The product also has the added benefit of matching locks on the front and back of the unit, so you only need the one key to open either end. The dual opening also comes in handy if you’ve parked in an awkward place, as you can still get your conduit and trunking out of the front/back of the tube.

Unlike other competitor products I’ve tried before, the PipeTube Pro’s mounting brackets have an easy fit plastic cover over them to minimise rusting and to maximise the life of the product. This also means that if you own a fleet vehicle you can easily remove the tube at the end of your vehicle lease and not have to cut the bolts off to do so.

The slight downside I could find was that when mounting the unit (on my own) I had to hold the tube whilst attaching the bolts, which would have been an easier process with two people. After a bit of fiddling I had it mounted in around 25 minutes, but this would have been less with an extra pair of hands.

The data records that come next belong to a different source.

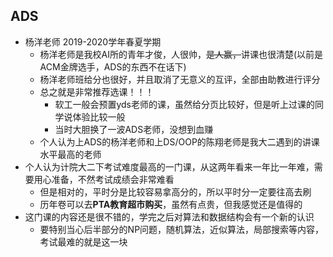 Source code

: ## ADS

- 杨洋老师 2019-2020学年春夏学期
  - 杨洋老师是我校AI所的青年才俊，人很帅，~~是人赢，~~讲课也很清楚(以前是ACM金牌选手，ADS的东西不在话下)
  - 杨洋老师班给分也很好，并且取消了无意义的互评，全部由助教进行评分
  - 总之就是非常推荐选课！！！
    - 软工一般会预置yds老师的课，虽然给分页比较好，但是听上过课的同学说体验比较一般
    - 当时大胆换了一波ADS老师，没想到血赚
  - 个人认为上ADS的杨洋老师和上DS/OOP的陈翔老师是我大二遇到的讲课水平最高的老师
- 个人认为计院大二下考试难度最高的一门课，从这两年看来一年比一年难，需要用心准备，不然考试成绩会非常难看
  - 但是相对的，平时分是比较容易拿高分的，所以平时分一定要往高去刷
  - 历年卷可以去**PTA教育超市购买**，虽然有点贵，但我感觉还是值得的
- 这门课的内容还是很不错的，学完之后对算法和数据结构会有一个新的认识
  - 要特别当心后半部分的NP问题，随机算法，近似算法，局部搜索等内容，考试最难的就是这一块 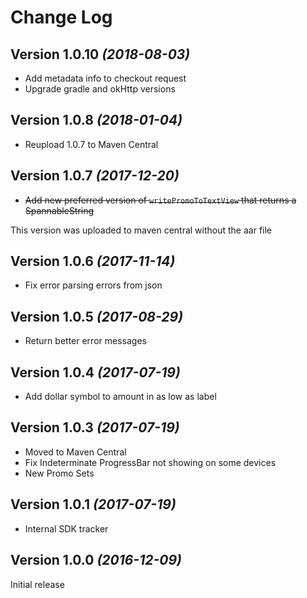 Change Log
==========

Version 1.0.10 *(2018-08-03)*
----------------------------

  * Add metadata info to checkout request
  * Upgrade gradle and okHttp versions

Version 1.0.8 *(2018-01-04)*
----------------------------

  * Reupload 1.0.7 to Maven Central

Version 1.0.7 *(2017-12-20)*
----------------------------

  * ~~Add new preferred version of `writePromoToTextView` that returns a SpannableString~~

This version was uploaded to maven central without the aar file

Version 1.0.6 *(2017-11-14)*
----------------------------

  * Fix error parsing errors from json

Version 1.0.5 *(2017-08-29)*
----------------------------

  * Return better error messages

Version 1.0.4 *(2017-07-19)*
----------------------------

  * Add dollar symbol to amount in as low as label

Version 1.0.3 *(2017-07-19)*
----------------------------

  * Moved to Maven Central
  * Fix Indeterminate ProgressBar not showing on some devices
  * New Promo Sets

Version 1.0.1 *(2017-07-19)*
----------------------------

  * Internal SDK tracker


Version 1.0.0 *(2016-12-09)*
----------------------------

Initial release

Steve Hewish, Approved Electrician, Turrells



Size isn’t everything when we’re talking roof tubes. Rhino’s latest offering, the PipeTube Pro, is the standard 3m length and features dual openings so you can quite easily fit all your common lengthy building materials in it, such as copper pipe and PVC/galvanised conduit.

However, this thing is also ‘girthy’. It can fit an impressive 66 x 15mm tubes in the unlined or 59 x 15mm tubes in the lined version, which means it’s also useful for carrying 3m lengths of timber, up to 50kg payload, while still leaving you plenty of space.

When you compare this to some market competitors it is nearly double the capacity while also offering greater flexibility with what you can store inside it. The printed instructions supplied are pretty basic at describing what to do with the various plastic spacers and if there’s one thing that can irritate me about instruction manuals, it’s when they contain little to no actual written instructions and rely on a series of drawings.

I can see Rhino’s logic here as it saves on multiple translations for each country of market, but although it’s nothing that a bit of common sense can’t resolve, you do want to be 100% confident that you’re not going to launch a projectile towards the car behind you on the motorway due to misinterpreting a drawing.

Those who have a roof rack with a full width ladder roll bar on the back may find they will need to mount the PipeTube Pro slightly further back to allow enough clearance for the hinged opening to move freely. This doesn’t impair its use, however.

I was testing the product on a 2016 Vauxhall Vivaro SWB with a competitor’s triple roof bars, wind deflector and ladder roll bar. The fixing kit supplied is relatively universal, but it’s worth checking compatibility before purchasing.

When you’ve figured out which spacer bracket will fit your roof bar best, installation is a quick and straightforward task. Strong metal brackets are covered with clip-on plastic covers which not only look aesthetically pleasing, but help protect the brackets from corrosion.

An optional full length PVC lining is also available, and this came pre-fitted to the unit I tested. It acts as a barrier between the uncoated aluminium inside of the tube and your pipes to prevent a surface reaction and keep your pipes and tubes looking new for every job. It certainly seems to help.

Rubber O-rings on sturdy hinged openings and integrated locks in the twin bulkheads supplied with two keys all help to keep your cargo secure and dry, even on those special occasions when the van gets the pressure washer treatment.

Despite its increased size there’s no noticeable wind noise and fuel efficiency doesn’t seem to be significantly compromised thanks to the aerodynamic design that can be fitted either way. There’s no denying this is a solid piece of kit that feels as one with the rest of the vehicle chassis and looks every bit the ‘Pro’ that its name suggests.